PHP Image Benchmarks, GD Vs. Image Magick

    Earlier this week I ran into an issue resizing bitmap images inside of WorkXpress. We currently use GD for our image resizing needs. Unknown to us, GD has plenty of issues resizing bitmaps, and all of our bitmap files we becoming corrupted. I modified our resize code to use Image Magick if the image is a bitmap and continue using GD for other image types. The next step of course is to do some research and testing to see if we should switch over to Image Magick completely, leaving GD behind.

    After doing some research, I found plenty of claims that GD is faster than Image Magick. But how much faster? I was on a quest to find out. I took a rather large jpeg image (3504 x 2336 pixels) and converted it to three other popular formats, png, gif, and bitmap. I then wrote a script that resizes each one to 300 x 200 pixels (png shown below) using both GD and Image Magick. The script performs each resize 100 times and prints out the averages. I wanted to provide a working link to each format's resize code in action, but GoDaddy does not support Image Magick.
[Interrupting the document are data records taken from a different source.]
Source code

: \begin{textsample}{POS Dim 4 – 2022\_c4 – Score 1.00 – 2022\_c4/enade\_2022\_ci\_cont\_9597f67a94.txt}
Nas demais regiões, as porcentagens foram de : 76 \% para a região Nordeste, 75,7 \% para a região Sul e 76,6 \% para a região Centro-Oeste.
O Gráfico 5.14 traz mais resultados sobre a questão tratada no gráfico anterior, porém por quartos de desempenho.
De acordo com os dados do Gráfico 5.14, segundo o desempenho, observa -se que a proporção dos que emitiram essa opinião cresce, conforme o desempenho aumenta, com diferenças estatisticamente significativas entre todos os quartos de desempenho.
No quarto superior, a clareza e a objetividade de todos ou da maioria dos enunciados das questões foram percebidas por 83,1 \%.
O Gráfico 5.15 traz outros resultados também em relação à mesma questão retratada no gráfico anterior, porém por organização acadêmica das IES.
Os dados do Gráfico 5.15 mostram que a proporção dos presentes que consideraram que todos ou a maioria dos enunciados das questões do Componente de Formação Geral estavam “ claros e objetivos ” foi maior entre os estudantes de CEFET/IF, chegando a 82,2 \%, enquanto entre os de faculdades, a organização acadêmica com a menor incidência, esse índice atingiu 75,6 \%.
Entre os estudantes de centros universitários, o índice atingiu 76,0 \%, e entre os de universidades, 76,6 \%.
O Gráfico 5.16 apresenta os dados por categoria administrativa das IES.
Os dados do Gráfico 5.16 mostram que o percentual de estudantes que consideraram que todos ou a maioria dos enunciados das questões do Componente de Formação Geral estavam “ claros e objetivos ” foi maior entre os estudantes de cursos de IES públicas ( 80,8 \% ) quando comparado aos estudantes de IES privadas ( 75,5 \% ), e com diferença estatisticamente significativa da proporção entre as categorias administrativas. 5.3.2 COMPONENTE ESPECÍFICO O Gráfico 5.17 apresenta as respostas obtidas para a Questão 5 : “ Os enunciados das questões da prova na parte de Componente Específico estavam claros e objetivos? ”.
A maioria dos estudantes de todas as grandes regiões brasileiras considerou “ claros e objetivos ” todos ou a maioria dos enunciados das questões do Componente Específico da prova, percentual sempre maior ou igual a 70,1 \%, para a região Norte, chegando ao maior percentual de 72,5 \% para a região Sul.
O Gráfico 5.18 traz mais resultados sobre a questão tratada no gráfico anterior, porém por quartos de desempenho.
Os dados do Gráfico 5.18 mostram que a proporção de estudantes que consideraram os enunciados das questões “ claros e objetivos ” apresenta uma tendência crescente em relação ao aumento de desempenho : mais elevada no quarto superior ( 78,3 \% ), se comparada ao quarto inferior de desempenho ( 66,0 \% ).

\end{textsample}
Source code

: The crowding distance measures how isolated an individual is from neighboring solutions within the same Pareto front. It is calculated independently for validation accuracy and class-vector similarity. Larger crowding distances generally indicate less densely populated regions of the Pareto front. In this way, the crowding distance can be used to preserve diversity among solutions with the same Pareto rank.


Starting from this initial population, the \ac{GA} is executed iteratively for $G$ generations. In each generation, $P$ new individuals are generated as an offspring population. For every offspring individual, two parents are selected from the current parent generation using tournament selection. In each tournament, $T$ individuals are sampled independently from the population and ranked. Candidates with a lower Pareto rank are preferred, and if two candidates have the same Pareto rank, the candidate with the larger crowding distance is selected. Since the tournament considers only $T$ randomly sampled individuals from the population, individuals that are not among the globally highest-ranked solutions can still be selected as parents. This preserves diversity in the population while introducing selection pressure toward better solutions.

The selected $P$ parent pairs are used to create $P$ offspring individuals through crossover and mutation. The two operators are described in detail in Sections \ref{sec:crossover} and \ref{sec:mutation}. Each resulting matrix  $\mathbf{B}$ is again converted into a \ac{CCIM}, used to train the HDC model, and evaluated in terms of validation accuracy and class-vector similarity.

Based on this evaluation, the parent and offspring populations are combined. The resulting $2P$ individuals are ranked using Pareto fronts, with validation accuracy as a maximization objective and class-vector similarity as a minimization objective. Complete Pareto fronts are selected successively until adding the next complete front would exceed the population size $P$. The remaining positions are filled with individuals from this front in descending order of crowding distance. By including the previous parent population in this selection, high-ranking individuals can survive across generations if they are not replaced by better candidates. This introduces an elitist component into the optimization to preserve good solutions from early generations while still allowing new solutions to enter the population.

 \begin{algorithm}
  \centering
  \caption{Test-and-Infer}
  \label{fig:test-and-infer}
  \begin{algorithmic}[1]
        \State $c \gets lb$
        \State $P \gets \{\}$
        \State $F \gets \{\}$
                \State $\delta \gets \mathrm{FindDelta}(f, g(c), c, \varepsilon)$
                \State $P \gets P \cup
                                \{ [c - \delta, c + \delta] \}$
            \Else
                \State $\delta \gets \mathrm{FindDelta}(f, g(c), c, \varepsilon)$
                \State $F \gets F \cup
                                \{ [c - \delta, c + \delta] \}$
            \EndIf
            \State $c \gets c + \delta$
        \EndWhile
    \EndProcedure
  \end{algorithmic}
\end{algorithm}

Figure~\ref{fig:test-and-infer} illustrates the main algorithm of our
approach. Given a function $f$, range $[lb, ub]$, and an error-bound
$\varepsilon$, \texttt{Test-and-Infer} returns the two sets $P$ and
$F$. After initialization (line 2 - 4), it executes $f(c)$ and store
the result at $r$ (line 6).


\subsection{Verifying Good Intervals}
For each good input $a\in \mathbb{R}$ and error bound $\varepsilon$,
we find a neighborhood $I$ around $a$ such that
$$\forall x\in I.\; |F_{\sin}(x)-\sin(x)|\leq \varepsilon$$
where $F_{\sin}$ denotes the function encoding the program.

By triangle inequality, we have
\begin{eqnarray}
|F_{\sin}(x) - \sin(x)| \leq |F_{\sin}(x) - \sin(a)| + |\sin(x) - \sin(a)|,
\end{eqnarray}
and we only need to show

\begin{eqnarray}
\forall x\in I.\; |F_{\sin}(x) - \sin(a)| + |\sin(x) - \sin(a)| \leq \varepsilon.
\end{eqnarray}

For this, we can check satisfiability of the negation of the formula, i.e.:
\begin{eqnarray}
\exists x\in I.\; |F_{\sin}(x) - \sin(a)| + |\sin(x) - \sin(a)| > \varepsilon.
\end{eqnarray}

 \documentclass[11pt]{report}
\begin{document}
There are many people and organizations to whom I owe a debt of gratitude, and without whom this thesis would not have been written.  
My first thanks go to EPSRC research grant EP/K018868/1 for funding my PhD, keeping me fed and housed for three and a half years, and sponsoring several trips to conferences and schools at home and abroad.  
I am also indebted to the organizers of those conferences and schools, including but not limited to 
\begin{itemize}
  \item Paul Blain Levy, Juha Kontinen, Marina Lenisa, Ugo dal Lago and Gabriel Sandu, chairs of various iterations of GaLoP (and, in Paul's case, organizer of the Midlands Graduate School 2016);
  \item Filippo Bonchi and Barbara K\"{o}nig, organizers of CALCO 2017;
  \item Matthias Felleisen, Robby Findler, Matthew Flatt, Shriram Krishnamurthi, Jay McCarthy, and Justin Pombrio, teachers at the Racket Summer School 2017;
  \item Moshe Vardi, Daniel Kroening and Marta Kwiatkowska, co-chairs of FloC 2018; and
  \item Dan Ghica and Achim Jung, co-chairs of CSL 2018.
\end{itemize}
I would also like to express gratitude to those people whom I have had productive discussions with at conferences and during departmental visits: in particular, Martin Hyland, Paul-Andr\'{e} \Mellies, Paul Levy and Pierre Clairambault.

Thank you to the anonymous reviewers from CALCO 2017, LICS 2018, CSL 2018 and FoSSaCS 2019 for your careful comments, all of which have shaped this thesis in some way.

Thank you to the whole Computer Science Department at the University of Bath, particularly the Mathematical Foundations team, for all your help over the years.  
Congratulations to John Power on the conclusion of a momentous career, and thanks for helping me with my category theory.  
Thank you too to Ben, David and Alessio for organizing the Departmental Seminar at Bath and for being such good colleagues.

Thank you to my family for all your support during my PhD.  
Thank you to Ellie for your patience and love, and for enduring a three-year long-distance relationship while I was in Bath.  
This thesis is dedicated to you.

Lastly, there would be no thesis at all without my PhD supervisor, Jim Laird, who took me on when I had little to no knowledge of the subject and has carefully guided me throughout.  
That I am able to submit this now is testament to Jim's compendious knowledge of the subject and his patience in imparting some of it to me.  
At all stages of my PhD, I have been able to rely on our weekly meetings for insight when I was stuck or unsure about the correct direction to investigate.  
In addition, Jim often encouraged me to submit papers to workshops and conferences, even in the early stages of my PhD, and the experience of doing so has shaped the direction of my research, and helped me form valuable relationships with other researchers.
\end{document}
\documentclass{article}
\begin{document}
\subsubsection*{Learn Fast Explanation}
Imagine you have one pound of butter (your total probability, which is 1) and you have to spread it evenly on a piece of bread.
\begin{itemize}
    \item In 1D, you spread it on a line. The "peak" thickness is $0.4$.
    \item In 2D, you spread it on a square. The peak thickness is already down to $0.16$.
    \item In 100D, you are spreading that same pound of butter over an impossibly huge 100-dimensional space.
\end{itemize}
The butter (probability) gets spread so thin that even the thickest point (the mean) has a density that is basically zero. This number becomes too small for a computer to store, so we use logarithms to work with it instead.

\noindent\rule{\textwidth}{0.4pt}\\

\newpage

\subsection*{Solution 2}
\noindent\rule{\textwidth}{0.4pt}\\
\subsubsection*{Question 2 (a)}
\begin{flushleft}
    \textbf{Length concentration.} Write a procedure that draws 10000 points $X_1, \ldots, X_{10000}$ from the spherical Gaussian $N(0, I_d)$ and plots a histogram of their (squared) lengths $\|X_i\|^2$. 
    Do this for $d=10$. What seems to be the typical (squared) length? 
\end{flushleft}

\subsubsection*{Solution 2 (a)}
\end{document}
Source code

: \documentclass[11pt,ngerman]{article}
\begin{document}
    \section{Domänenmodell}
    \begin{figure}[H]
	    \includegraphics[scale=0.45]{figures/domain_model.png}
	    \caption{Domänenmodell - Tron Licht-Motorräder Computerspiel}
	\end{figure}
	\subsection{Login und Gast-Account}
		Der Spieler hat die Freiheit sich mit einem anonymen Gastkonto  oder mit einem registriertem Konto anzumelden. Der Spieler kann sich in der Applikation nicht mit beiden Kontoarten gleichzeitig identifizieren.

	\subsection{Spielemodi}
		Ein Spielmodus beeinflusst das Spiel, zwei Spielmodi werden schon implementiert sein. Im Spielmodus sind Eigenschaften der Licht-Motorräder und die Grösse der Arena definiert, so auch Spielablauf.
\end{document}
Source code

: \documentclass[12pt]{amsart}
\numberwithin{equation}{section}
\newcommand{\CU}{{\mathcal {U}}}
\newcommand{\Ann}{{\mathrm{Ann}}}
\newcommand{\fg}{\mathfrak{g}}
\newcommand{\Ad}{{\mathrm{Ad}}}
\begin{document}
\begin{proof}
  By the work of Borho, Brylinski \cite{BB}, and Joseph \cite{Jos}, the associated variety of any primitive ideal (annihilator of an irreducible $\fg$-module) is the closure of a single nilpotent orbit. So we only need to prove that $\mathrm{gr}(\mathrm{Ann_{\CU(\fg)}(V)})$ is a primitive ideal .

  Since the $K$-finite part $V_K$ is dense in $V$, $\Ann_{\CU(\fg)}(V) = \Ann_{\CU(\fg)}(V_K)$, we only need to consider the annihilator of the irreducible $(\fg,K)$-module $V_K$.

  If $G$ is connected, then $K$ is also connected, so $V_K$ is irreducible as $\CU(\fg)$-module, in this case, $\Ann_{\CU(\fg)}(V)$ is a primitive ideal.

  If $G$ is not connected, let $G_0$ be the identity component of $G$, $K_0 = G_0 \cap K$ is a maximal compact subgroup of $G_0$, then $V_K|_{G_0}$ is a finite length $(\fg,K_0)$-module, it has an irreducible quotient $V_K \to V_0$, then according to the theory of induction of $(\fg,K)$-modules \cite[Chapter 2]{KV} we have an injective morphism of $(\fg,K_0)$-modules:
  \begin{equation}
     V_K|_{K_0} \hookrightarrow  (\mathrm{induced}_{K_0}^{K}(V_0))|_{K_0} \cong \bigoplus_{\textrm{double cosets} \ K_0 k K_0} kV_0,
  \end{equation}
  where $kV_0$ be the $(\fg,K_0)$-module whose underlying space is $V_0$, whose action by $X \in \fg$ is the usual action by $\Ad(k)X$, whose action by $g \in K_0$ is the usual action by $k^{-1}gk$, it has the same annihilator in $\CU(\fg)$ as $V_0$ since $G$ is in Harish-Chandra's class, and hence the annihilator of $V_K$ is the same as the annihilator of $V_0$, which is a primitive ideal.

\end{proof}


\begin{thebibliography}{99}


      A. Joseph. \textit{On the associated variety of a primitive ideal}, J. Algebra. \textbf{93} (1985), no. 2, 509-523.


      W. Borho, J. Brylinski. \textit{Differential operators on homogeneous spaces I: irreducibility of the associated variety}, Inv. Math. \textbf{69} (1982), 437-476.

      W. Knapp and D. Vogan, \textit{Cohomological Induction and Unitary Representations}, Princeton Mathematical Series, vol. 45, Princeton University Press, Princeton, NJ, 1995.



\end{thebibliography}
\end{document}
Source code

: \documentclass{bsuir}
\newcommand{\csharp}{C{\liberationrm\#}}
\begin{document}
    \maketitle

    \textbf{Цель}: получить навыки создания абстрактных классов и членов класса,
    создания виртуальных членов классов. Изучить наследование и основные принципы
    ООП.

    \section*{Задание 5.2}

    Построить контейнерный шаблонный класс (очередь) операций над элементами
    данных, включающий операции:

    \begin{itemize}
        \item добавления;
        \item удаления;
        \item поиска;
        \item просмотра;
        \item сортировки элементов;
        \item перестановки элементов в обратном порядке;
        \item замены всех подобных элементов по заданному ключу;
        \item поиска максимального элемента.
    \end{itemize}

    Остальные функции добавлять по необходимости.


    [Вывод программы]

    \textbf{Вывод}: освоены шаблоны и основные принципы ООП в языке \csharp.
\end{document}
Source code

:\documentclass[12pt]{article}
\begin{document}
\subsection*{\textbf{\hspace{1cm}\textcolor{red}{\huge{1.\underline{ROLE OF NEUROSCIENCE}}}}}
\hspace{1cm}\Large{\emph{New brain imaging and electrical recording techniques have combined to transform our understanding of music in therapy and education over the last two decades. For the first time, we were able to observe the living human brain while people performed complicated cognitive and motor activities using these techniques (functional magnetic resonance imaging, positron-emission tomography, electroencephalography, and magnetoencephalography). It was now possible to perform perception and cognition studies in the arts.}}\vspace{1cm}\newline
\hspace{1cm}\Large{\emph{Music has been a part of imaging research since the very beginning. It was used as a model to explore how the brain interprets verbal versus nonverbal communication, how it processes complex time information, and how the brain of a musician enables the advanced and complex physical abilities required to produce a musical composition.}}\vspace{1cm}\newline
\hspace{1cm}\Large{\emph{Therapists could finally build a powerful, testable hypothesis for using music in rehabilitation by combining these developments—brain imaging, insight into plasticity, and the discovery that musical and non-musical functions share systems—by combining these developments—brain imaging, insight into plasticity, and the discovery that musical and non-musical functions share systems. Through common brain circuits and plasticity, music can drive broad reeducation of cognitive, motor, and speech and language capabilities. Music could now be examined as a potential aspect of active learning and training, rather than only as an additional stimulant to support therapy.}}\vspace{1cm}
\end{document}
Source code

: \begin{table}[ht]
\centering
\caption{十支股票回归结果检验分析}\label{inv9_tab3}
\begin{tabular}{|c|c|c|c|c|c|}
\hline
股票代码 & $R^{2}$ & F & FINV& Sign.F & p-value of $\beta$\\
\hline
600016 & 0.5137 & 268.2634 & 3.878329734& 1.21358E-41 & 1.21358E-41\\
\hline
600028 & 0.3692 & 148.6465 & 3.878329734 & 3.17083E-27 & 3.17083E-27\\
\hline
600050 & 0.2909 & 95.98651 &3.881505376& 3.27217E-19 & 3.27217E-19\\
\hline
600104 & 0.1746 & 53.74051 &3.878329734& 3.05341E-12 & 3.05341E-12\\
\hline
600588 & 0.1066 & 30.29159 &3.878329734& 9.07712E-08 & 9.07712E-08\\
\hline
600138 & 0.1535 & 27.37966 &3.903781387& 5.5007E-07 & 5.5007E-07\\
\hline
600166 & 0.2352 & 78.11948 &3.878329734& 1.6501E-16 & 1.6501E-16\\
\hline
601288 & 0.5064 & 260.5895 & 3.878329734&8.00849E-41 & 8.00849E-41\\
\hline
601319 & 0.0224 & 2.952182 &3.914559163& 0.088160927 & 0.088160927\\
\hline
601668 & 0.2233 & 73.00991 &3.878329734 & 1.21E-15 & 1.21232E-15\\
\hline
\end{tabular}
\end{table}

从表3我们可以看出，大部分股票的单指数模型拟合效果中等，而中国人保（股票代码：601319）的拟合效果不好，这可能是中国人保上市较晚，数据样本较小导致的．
The benchmark results were quite interesting, as seen below (results are in seconds).

Resized PNG

PNG
GD: 0.572078313828
Image Magick: 0.851119382381

JPEG
GD: 0.524123055935
Image Magick: 0.873931562901

GIF
GD: 0.497557456493
Image Magick: 1.15288033009

Bitmap
GD: 0.00230557203293 (Image Corrupted)
Image Magick: 0.523070528507

As you can see, GD out performed Image Magick by 48-131%, not including the bitmap results. So it looks like we'll be sticking with GD for now, with the exception of bitmaps.

Comments

Interesting results Jimmy; I did some similar tests and although I didn't run the images 100 times my results were opposite to yours.
Imagick can be faster than ImageMagick as it is built into php now.
GD failed with a memory error on images over a certain size but this could have been my server setup.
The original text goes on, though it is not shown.